Leadership is one of those concepts well known to divide
opinion. Is leadership primarily about heroic individuals inspiring others? Is
it a phenomenon held collectively by a group? How is it different from
management and command?
These are basic, foundational questions any leadership
development designer should approach before thinking of the nitty gritty detail
of how a programme should unfold. How one conceptualises leadership will
undoubtedly hold major implications for learning outcomes and design of
development sessions. For example, why worry about critical organisational
questioning if your definition of leadership is more akin to developing clear
lines of hierarchical communication?
Yet it is amazing how many programmes I have observed or
read about which actively choose not to work with a specific definition of
leadership.

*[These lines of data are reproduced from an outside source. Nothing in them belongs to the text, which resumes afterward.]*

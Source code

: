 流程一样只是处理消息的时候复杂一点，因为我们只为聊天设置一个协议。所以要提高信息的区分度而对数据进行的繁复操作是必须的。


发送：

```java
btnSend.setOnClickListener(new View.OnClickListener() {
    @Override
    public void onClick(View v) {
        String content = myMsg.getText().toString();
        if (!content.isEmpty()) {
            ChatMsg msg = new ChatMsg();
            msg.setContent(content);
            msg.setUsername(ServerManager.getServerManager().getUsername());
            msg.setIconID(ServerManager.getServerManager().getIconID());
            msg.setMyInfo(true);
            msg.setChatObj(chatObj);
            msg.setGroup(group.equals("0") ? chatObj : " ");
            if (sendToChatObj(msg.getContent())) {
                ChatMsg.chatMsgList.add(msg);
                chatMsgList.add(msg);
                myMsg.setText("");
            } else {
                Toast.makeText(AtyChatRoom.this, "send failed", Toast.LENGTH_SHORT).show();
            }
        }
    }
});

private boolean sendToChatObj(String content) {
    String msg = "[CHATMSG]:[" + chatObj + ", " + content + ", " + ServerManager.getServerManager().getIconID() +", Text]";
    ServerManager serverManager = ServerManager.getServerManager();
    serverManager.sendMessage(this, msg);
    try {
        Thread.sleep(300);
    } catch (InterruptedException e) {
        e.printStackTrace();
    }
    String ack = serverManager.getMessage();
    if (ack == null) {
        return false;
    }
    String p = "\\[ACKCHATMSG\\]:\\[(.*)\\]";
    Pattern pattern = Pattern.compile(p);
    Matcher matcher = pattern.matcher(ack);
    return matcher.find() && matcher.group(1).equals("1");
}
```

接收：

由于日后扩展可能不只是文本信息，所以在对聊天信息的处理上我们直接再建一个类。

This approach is commonly referred to as a ‘smorgasbord’ strategy,
named after the Scandinavian buffet (a bit of this, a bit of that). The logic
goes something like this:
We are dealing with a group of
smart participants with a host of experience. Who are we to tell them what
leadership is and isn’t? Our job is to present participants with a range of
(often conflicting) opinions and research and to let them make their own minds
up about what is valuable and what is not.
My problem with this approach is that is lacks coherence. Surely
the point of developing an individual, or group, is to move from one point to
another. If you are not sure, roughly, what point B should look and feel like,
what’s the point? The allure of the word ‘leadership’ as simply signalling
something other than ‘management’ seems a loose justification for a programme
of development.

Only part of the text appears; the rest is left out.